Faulkner was the worst and Chaucer the best for escaping
LOL! I just watched a screen adaptation of Faulkner's As I Lay Dying. Bad idea. Left me very upset. Had I remembered the novel, I wouldn't have watched it!
 
I haven't answered the poll. I'm kind of torn between the first two responses. I'm a big reader, and sometimes I read books as a distraction when my head is too full of other stuff. Not necessarily traumatic memories, although I will sometimes use reading novels for this. Other times it might be just too much other stuff going on in my head, that I need an escape from.

Having said that, even when I'm doing okay, when I'm not having traumatic memories, and when I'm not stressed with other 'life' stuff, I still like to read - just for enjoyment. I always have a book on the go. Even if I don't get chance to read during the day, reading is part of my night time routine. It helps me switch off from the days events and stresses, and also makes my eyes sleepy and tired. I do have to be quite strict with myself and resist the urge to read just one more chapter, if I know I have to be up by a certain time the next day.

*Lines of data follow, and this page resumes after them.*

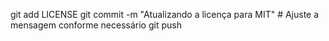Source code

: git add LICENSE
git commit -m "Atualizando a licença para MIT"  # Ajuste a mensagem conforme necessário
git push
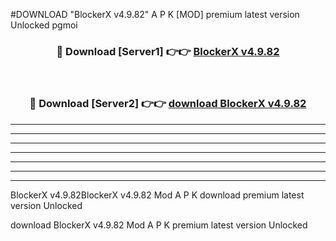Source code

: #DOWNLOAD "BlockerX v4.9.82" A P K [MOD] premium latest version Unlocked pgmoi 



<div align="center">
<h3>🔴 Download [Server1] 👉👉 <a href="https://apkdownload7.web.app/">BlockerX v4.9.82 </a></h3><br>

<h3>🔴 Download [Server2] 👉👉 <a href="https://apkdownload7.web.app/">download BlockerX v4.9.82 </a></h3>
</div>


----------------------------------------------------------

----------------------------------------------------------

----------------------------------------------------------

----------------------------------------------------------

----------------------------------------------------------

----------------------------------------------------------

----------------------------------------------------------

BlockerX v4.9.82BlockerX v4.9.82 Mod A P K download premium latest version Unlocked

download BlockerX v4.9.82 Mod A P K premium latest version Unlocked


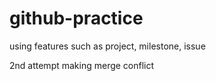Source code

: # github-practice
using features such as project, milestone, issue

2nd attempt making merge conflict
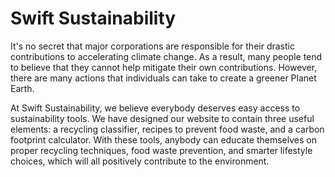 <H1>Swift Sustainability</H1>
  
<p>It's no secret that major corporations are responsible for their drastic contributions to accelerating climate change. As a result, many people tend to believe that they cannot help mitigate their own contributions. However, there are many actions that individuals can take to create a greener Planet Earth.

At Swift Sustainability, we believe everybody deserves easy access to sustainability tools. We have designed our website to contain three useful elements: a recycling classifier, recipes to prevent food waste, and a carbon footprint calculator. With these tools, anybody can educate themselves on proper recycling techniques, food waste prevention, and smarter lifestyle choices, which will all positively contribute to the environment.</p>
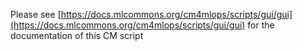 Please see [https://docs.mlcommons.org/cm4mlops/scripts/gui/gui](https://docs.mlcommons.org/cm4mlops/scripts/gui/gui) for the documentation of this CM script
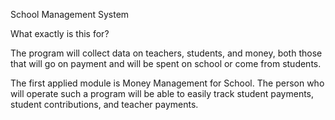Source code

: School Management System

What exactly is this for?

The program will collect data on teachers, students, and money, both those that will go on payment and will be spent on school or come from students.

The first applied module is Money Management for School.
The person who will operate such a program will be able to easily track student payments, student contributions, and teacher payments.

I think 'sleep hygiene experts' would say not to read in bed, but it works for me!
 
I kinda get distracted when reading, so when most people read a chapter at a time I read a book at a time... The last 2 I've read (books 1 and 2 in a series of 3... Waiting for the 3rd to be published!) took me less than a week in total, including ordering the second book off amazon... The first one was 700pages and the second over 1000...

I've discovered a free bookshop in the town near me... It's both great and really bad for me! ;)
 
You didn't really have the right one for me. I'm an avid reader now. For years I couldn't read anything in the horror or thriller. Now I love thrillers though it has to go fast or else I lose interest. I used to get triggered so bad I couldn't read novels of any kind.
 
I used to read obsessively when I was younger, but as life got busier that dwindled. Since I've been diagnosed I actually started reading more as an escape, and a way of having connections to emotional characters without any danger.